How Diwik Singh Chhalani’s superior speakers, featuring wood from his garden, are finding many takers

Spending much of 2020 at home also meant that we began paying extra attention to product design, from the kitchen sink to that chaise longue that turned out to be more sculptural than comfortable. Diwiks, a five-year-old luxury speaker brand with ‘Remade in India’ as its tagline is one example where the product doesn’t stop with checking only the art and design boxes. Diwik Singh Chhalani, 37, says his handcrafted speakers, 75 so far, have seen customers pleasantly surprised by their superior sound as well. Essentially via word of mouth, the speakers have been sought after by designers, industrialists and art collectors, with the most recent consignment going out from the studio in Bikaner to each of the five family members of a well-known Mumbai businessman.

A piece that is under construction | Photo Credit: Ashish Rehi

With only 12 made in 2020 as part of the Art Deco Meets 2020 collection, Raw Mango’s Sanjay Garg is another client patiently waiting for his Diwiks speaker. “There is a void in terms of design in this country. We live in the world of craft, yet it is still a rare marriage between design and craft,” the designer explains, when I ask him what prompted this purchase. As for Chhalani, the former advertising professional says sound was never going to be an afterthought for these speakers. “Our sound system and components are exclusively designed for us. It is a proper stereo set-up where you can enjoy pristine two channel sound. Our kevlar cone woofers and silk dome tweeters are powered by a highly efficient class-D amplifier and a toroidal transformer,” he elaborates.

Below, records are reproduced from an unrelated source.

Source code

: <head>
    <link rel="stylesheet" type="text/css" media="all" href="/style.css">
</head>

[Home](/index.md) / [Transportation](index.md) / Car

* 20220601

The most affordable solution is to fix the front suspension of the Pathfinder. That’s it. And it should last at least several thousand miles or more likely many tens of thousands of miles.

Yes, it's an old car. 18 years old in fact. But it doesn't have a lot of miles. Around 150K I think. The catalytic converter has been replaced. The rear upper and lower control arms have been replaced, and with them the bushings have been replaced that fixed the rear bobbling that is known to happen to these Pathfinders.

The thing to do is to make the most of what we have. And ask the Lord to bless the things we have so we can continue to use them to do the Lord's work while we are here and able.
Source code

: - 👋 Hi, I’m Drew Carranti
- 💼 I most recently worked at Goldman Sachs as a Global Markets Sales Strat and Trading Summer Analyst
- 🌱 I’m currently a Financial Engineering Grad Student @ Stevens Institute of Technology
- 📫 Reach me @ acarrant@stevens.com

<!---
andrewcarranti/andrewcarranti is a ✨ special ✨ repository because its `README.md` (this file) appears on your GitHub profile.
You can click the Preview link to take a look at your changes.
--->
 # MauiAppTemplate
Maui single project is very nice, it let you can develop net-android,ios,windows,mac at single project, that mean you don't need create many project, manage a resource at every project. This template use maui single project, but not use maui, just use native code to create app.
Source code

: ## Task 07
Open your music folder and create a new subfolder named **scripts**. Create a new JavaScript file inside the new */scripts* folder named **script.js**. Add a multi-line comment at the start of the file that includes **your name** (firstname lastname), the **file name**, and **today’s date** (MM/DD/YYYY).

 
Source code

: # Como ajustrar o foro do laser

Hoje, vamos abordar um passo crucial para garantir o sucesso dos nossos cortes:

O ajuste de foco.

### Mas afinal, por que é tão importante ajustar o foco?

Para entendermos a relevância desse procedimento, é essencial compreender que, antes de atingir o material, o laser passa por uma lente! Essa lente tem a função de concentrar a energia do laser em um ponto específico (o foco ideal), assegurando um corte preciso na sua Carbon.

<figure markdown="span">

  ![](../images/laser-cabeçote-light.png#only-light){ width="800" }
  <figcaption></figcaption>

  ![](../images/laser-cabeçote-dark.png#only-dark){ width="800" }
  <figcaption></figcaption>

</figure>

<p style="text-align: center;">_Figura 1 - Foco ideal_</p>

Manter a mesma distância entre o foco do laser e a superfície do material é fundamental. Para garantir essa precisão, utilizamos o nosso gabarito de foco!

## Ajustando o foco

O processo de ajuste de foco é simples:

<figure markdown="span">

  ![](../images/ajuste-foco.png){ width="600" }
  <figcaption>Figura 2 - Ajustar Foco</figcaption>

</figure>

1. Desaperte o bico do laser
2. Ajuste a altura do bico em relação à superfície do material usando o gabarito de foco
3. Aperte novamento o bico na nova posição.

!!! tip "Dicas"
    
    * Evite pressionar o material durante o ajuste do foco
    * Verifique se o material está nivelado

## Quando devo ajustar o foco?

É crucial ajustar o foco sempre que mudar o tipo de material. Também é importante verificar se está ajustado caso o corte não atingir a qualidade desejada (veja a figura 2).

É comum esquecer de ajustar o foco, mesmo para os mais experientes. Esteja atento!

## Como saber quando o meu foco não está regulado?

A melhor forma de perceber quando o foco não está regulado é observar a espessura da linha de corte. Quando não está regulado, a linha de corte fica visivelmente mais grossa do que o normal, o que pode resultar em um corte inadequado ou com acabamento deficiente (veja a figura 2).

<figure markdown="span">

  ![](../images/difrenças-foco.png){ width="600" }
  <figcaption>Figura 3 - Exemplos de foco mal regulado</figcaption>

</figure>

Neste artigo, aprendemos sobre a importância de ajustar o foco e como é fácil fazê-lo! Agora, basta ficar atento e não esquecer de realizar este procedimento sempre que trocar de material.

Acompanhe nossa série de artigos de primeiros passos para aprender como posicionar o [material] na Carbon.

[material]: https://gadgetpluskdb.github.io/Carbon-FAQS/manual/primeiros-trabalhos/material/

The Art Deco Meets 2020 line was inspired by a haveli that stood opposite his childhood home in Bikaner but was razed down this year. Built in the art deco style, Kasturi Nivas was the erstwhile home of Rai Bahadur, a companion of maharaja Ganga Singh of Bikaner, and Chhalani used the reclaimed wood from its doors and windows to create his speakers.

Number 75, from the Kastur Niwas Collection | Photo Credit: Ashish Rehi

With a surge in demand during the pandemic, he began paying more attention to details like the inlay work on the Burma teak speakers. “I had this idea of using oleander wood from my garden, which I had planted myself in 2016. It is a craft traditionally seen in Rajasthan’s havelis, and my artisans are well versed with it,” he says.

A bit embarrassed about using the much-abused term ‘sustainable’, he recalls how he began by restoring old radios but did not want to buy new wood. “I am not going to use materials that are not environment-friendly. I would rather take wood that is salvaged and good for another 100 years. There is the motivation to make something that outlives us,” he continues. Incidentally, while his clients and friends include turntable collectors and musicians like DJ Nas, Chhalani admits that his go-to album to test sound was the soundtrack from Delhi-6, thanks to its wide range, from upbeat to lyrical. A refreshing confession, indeed. With ₹1.5 lakh as the average pricing, this device will see a rising demand this year. Hopefully, it will also inspire other successful design+craft experiments from across the country.